Roma, 1 marzo 2022 – Tentavano di procurarsi o di rinnovare il permesso di soggiorno, dimostrando di avere una regolare occupazione in un’impresa a domicilio con sede presso la propria residenza. L’indirizzo di residenza indicato nella Scia, la segnalazione certificata di inizio attività, era però fittizio.
Lo hanno scoperto gli agenti del reparto di polizia giudiziaria della polizia locale di Genova, nel corso di una lunga e minuziosa inchiesta che vede finora 175 indagati per falso in autocertificazione, falso ideologico per induzione e contraffazione di documenti al fine del rilascio del permesso di soggiorno.
L’indagine ha preso il via a seguito del respingimento da parte dello sportello unico per le attività produttive del Comune di Genova di numerose pratiche di inizio attività perché il luogo di residenza indicato risultava fittizio. Gli indirizzi erano infatti riconducibili sempre agli stessi numeri civici, tra cui centri di accoglienza per immigrati dai quali i dichiaranti si erano allontanati da tempo, o che, nel frattempo, erano stati dismessi.

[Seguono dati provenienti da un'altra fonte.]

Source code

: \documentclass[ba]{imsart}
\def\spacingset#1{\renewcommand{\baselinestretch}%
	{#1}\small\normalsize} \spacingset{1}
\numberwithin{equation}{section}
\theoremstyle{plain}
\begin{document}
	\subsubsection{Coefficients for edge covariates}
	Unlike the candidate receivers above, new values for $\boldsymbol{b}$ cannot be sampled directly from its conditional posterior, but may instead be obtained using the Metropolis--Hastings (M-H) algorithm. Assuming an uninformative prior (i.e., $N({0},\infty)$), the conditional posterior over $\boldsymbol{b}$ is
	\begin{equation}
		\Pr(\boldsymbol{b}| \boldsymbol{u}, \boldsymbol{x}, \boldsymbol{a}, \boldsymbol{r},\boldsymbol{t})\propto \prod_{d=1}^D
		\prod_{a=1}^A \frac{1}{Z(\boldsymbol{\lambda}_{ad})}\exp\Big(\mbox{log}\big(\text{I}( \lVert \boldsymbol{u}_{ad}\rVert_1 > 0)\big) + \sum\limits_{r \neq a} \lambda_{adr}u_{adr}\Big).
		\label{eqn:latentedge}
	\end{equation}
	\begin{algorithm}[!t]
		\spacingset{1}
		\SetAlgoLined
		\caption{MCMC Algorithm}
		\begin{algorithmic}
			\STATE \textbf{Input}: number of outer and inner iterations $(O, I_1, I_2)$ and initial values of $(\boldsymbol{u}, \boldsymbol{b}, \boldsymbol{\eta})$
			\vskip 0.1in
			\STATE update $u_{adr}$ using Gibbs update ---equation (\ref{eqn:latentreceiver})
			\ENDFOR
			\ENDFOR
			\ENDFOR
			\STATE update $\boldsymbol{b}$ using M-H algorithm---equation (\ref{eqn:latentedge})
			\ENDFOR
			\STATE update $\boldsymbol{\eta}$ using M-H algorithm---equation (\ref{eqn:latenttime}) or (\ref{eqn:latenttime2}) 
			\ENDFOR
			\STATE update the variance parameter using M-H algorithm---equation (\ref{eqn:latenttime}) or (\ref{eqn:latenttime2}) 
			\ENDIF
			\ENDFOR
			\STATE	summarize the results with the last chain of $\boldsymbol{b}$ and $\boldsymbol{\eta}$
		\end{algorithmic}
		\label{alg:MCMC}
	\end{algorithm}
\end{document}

Da successivi accertamenti presso la Camera di Commercio di Genova è emerso che buona parte degli indagati, dopo aver inviato la Scia allo sportello tramite i procuratori, avevano dato comunicazione unica per la nascita d’impresa all’Agenzia delle Entrate ottenendo l’apertura di una partita Iva, per poi presentare una richiesta di iscrizione nel registro imprese di Genova nella sezione speciale con qualifica di piccolo imprenditore.